Task brief |
The answer must be every line of the records below that contains the word "COMMON", copied out.
BEGIN Data excerpts
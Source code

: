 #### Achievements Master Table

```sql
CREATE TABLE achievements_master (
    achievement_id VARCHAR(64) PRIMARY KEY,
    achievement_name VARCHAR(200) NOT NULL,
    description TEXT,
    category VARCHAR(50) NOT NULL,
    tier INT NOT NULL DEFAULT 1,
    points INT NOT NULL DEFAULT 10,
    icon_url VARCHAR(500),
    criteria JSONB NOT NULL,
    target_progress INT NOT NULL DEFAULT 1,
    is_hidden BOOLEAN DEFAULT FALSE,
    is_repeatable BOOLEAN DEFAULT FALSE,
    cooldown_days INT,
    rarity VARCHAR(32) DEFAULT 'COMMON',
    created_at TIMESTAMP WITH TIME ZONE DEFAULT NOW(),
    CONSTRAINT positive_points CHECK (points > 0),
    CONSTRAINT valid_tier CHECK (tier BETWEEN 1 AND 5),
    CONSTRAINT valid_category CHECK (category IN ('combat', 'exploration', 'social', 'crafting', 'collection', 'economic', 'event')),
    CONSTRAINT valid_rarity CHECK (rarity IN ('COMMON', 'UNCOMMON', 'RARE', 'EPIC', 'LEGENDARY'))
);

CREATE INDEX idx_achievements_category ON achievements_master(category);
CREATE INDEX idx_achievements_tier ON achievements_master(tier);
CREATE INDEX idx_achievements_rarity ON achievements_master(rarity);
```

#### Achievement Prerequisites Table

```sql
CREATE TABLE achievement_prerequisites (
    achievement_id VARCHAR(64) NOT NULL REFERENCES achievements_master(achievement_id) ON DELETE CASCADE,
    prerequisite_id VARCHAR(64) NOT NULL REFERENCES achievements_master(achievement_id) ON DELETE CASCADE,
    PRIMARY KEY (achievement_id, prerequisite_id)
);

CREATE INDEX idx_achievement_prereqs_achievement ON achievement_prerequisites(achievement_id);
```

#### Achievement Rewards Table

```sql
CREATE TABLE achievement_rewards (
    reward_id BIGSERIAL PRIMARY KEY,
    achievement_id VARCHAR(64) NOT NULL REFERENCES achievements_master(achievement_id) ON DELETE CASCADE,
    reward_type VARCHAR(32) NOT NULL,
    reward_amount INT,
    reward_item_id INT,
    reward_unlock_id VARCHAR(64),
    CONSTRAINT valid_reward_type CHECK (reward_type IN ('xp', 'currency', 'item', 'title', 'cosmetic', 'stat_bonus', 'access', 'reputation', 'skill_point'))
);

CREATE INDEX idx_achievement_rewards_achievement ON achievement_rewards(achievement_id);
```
END Data excerpts
Response for this exercise |
    rarity VARCHAR(32) DEFAULT 'COMMON',
    CONSTRAINT valid_rarity CHECK (rarity IN ('COMMON', 'UNCOMMON', 'RARE', 'EPIC', 'LEGENDARY'))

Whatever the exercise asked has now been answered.